Dimanche, 10-01-21

10/01/2021,1er Dimanche du T.O. : Baptême du Seigneur. Méditation donnée par le Père Jean Bosco Nsengima Mihigo, msscc .

Première lecture : Lecture du livre d’Isaïe 55,1-11.
Dieu a fait avec nous une Alliance éternelle
Vous tous qui avez soif, venez, voici de l’eau ! Même si vous n’avez pas d’argent, venez acheter et consommer, venez acheter du vin et du lait sans argent et sans rien payer. Pourquoi dépenser votre argent pour ce qui ne nourrit pas, vous fatiguer pour ce qui ne rassasie pas ? Écoutez-moi donc : mangez de bonnes choses, régalez-vous de viandes savoureuses !
Prêtez l’oreille ! Venez à moi ! Écoutez, et vous vivrez. Je ferai avec vous une Alliance éternelle, qui confirmera ma bienveillance envers David. Lui, j’en ai fait un témoin pour les nations, un guide et un chef pour les peuples. Et toi, tu appelleras une nation que tu ne connais pas, et une nation qui t’ignore accourra vers toi, à cause du Seigneur ton Dieu, à cause de Dieu, le Saint d’Israël, qui fait ta splendeur.
Cherchez le Seigneur tant qu’il se laisse trouver. Invoquez-le tant qu’il est proche. Que le méchant abandonne son chemin, et l’homme pervers, ses pensées ! Qu’il revienne vers le Seigneur qui aura pitié de lui, vers notre Dieu qui est riche en pardon. Car mes pensées ne sont pas vos pensées, et mes chemins ne sont pas vos chemins, déclare le Seigneur.
Autant le ciel est élevé au-dessus de la terre, autant mes chemins sont élevés au-dessus des vôtres, et mes pensées, au-dessus de vos pensées. La pluie et la neige qui descendent des cieux n’y retournent pas sans avoir abreuvé la terre, sans l’avoir fécondée et l’avoir fait germer, pour donner la semence au semeur et le pain à celui qui mange ; ainsi ma parole, qui sort de ma bouche, ne me reviendra pas sans résultat, sans avoir fait ce que je veux, sans avoir accompli sa mission.

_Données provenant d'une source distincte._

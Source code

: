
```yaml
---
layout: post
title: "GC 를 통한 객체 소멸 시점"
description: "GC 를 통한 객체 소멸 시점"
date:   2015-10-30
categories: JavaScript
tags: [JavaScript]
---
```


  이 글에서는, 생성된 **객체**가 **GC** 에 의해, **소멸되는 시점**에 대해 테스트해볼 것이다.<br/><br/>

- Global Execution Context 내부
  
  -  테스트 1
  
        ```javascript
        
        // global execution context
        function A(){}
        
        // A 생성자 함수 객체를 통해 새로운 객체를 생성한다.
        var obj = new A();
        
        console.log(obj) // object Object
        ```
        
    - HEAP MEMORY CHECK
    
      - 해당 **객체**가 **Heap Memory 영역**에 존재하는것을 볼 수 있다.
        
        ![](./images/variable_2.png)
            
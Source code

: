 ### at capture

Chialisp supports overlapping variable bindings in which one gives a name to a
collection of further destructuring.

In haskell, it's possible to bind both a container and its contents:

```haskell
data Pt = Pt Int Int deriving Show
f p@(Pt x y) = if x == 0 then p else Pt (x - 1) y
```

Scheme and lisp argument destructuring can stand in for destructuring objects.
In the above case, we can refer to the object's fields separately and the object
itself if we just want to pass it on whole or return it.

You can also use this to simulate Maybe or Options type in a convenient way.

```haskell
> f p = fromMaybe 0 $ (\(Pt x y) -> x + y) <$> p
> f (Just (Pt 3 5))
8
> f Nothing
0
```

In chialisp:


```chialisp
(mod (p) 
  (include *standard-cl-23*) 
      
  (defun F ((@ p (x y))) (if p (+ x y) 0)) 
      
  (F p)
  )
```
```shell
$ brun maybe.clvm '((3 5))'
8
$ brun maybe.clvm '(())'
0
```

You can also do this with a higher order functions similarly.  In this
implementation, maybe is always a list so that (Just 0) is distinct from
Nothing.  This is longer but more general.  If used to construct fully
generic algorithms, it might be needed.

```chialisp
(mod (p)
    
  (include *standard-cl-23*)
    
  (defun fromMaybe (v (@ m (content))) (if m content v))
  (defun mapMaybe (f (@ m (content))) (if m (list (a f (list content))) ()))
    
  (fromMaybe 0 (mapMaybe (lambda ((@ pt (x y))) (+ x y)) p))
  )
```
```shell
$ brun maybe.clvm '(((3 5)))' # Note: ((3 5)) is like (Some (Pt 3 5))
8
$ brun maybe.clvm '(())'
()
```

Psaume responsorial (Is 12,2.4-6.)
Jouez pour le Seigneur ! Car il a fait la merveille
Voici le Dieu de mon salut : J’ai confiance ; plus de crainte pour moi ! Car le Seigneur est ma force et mon chant, Je lui dois le salut.

Rendez grâce au Seigneur, Criez son nom, Annoncez parmi les peuples ses hauts faits ! Rappelez que sublime est son nom ;

Jouez pour le Seigneur ! Car il a fait la merveille connue de toute la terre. Jubilez, criez de joie, habitants de Sion, Car il est grand au milieu de toi, le Saint d’Israël !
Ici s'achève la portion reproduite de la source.